Here are some of the questions that will be discussed:

Is there a place for regression in relational therapy?

Does “holding” foreclose the analyst’s separate subjectivity?

What is holding’s effect on painful affect states like shame? 

When and how does holding evolve in the direction of mutuality?

What do we do when a patient's demanding neediness feels suffocating?

What constitutes therapeutic action from a Relational-Winnicottian perspective?

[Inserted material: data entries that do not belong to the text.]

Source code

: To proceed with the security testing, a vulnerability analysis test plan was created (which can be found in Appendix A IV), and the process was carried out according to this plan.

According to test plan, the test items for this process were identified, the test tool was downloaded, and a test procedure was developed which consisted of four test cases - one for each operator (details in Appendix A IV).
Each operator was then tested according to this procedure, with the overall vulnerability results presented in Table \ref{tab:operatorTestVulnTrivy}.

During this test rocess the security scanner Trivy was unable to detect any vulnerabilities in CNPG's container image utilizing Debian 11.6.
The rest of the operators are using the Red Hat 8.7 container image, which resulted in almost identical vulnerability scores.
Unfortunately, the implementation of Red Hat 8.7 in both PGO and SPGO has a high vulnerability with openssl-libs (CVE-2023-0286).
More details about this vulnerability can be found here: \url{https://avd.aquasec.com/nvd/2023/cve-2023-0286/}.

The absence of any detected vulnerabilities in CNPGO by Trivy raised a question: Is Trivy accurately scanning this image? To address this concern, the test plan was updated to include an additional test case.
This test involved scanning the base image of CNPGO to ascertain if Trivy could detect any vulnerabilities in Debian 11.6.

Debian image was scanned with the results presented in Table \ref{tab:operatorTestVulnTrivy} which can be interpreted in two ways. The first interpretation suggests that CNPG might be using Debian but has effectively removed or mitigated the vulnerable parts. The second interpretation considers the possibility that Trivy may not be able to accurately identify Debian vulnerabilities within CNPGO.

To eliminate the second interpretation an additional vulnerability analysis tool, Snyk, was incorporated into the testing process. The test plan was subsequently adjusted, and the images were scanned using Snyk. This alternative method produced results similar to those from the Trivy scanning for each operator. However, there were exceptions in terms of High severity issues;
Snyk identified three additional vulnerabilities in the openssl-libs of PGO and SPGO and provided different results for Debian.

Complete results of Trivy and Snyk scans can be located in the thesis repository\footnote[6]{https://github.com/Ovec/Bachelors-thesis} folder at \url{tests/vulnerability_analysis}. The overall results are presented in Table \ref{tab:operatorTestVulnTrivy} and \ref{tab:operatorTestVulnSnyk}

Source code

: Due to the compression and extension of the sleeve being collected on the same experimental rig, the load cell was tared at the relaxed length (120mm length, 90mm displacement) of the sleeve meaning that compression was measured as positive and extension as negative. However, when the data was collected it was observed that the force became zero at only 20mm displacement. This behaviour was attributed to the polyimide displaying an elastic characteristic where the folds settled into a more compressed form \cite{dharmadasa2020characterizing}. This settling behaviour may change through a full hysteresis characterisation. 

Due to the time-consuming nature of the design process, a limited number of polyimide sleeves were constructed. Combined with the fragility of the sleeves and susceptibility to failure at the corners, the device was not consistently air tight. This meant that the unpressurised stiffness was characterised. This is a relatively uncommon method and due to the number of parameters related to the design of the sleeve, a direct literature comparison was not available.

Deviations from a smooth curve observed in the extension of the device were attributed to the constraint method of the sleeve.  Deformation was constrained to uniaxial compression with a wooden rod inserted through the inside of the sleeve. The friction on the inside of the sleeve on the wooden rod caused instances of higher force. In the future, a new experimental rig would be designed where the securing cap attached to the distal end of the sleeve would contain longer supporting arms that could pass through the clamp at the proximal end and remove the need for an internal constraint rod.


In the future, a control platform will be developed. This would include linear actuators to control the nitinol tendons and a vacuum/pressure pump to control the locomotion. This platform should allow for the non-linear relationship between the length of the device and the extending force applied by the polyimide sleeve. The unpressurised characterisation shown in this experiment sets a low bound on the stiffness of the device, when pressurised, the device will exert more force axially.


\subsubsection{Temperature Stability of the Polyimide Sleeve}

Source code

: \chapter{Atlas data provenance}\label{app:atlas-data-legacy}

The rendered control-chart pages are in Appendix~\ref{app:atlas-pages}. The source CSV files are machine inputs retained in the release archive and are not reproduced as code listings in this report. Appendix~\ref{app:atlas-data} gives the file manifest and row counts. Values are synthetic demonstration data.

Slochower will illustrate these themes using clinical vignettes

 

Joyce Slochower Ph.D., ABPP, is Professor Emerita of Psychology at Hunter College & the Graduate Center, CUNY.  Joyce is faculty and supervisor at the NYU Postdoctoral Program, the Steven Mitchell Center, the National Training Program of NIP (all in New York), Philadelphia Center for Relational Studies in Philadelphia and the Psychoanalytic Institute of Northern California in San Francisco.  She is on the Editorial Boards of Psychoanalytic Dialogues, Journal of the American Psychoanalytic Association, Ricerca Psicoanalitica and Psychoanalytic Perspectives and is on the Board of the IARPP.  Joyce has published over 100 articles on various aspects of psychoanalytic theory and technique.  Second Editions of her two books, Holding and Psychoanalysis: A Relational Perspective (1996) and Psychoanalytic Collisions (2006), were released in 2014 by Routledge.  Her forthcoming book: Elephants Under the Couch: Psychoanalysis and the Unspoken will be released by Karnac.  She is co-Editor, with Lew Aron and Sue Grand, of “De-idealizing Relational Theory: A Critique From Within” and “Decentering Relational Theory: A Comparative Critique (2018, Routledge).  She is in private practice in New York City where she sees individuals and couples, runs supervision and study groups.